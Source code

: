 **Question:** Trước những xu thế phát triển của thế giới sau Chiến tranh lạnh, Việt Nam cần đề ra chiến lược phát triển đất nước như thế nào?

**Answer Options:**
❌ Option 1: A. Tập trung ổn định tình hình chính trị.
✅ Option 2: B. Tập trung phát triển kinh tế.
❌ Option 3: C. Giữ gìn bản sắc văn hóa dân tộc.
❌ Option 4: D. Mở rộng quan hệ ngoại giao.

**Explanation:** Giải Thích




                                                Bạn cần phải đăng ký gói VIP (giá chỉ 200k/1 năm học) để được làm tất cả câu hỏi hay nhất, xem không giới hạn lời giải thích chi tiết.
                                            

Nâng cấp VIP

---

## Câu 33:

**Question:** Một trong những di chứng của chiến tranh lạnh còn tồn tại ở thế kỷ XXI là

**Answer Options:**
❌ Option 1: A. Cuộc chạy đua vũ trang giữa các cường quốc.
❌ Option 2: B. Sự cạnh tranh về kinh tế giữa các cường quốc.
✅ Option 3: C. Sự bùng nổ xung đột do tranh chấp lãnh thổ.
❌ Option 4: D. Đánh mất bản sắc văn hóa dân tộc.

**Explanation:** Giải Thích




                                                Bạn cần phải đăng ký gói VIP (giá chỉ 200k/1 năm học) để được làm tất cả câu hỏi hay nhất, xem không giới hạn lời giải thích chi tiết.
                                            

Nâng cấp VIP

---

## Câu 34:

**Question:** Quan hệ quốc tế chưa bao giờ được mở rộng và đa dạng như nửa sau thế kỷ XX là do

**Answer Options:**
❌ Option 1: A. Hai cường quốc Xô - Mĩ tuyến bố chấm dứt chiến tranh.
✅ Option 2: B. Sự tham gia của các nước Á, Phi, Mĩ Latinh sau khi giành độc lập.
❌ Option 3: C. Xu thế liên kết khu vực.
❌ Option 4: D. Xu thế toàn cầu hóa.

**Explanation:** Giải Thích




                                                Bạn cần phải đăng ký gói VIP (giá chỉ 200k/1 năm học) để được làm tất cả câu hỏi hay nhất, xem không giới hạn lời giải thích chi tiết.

========

Verbatim output is expected for the lines from the start of the data to the line in which "triển kinh tế." appears, both included.

Written answer:
Source code

: **Question:** Trước những xu thế phát triển của thế giới sau Chiến tranh lạnh, Việt Nam cần đề ra chiến lược phát triển đất nước như thế nào?

**Answer Options:**
❌ Option 1: A. Tập trung ổn định tình hình chính trị.
✅ Option 2: B. Tập trung phát triển kinh tế.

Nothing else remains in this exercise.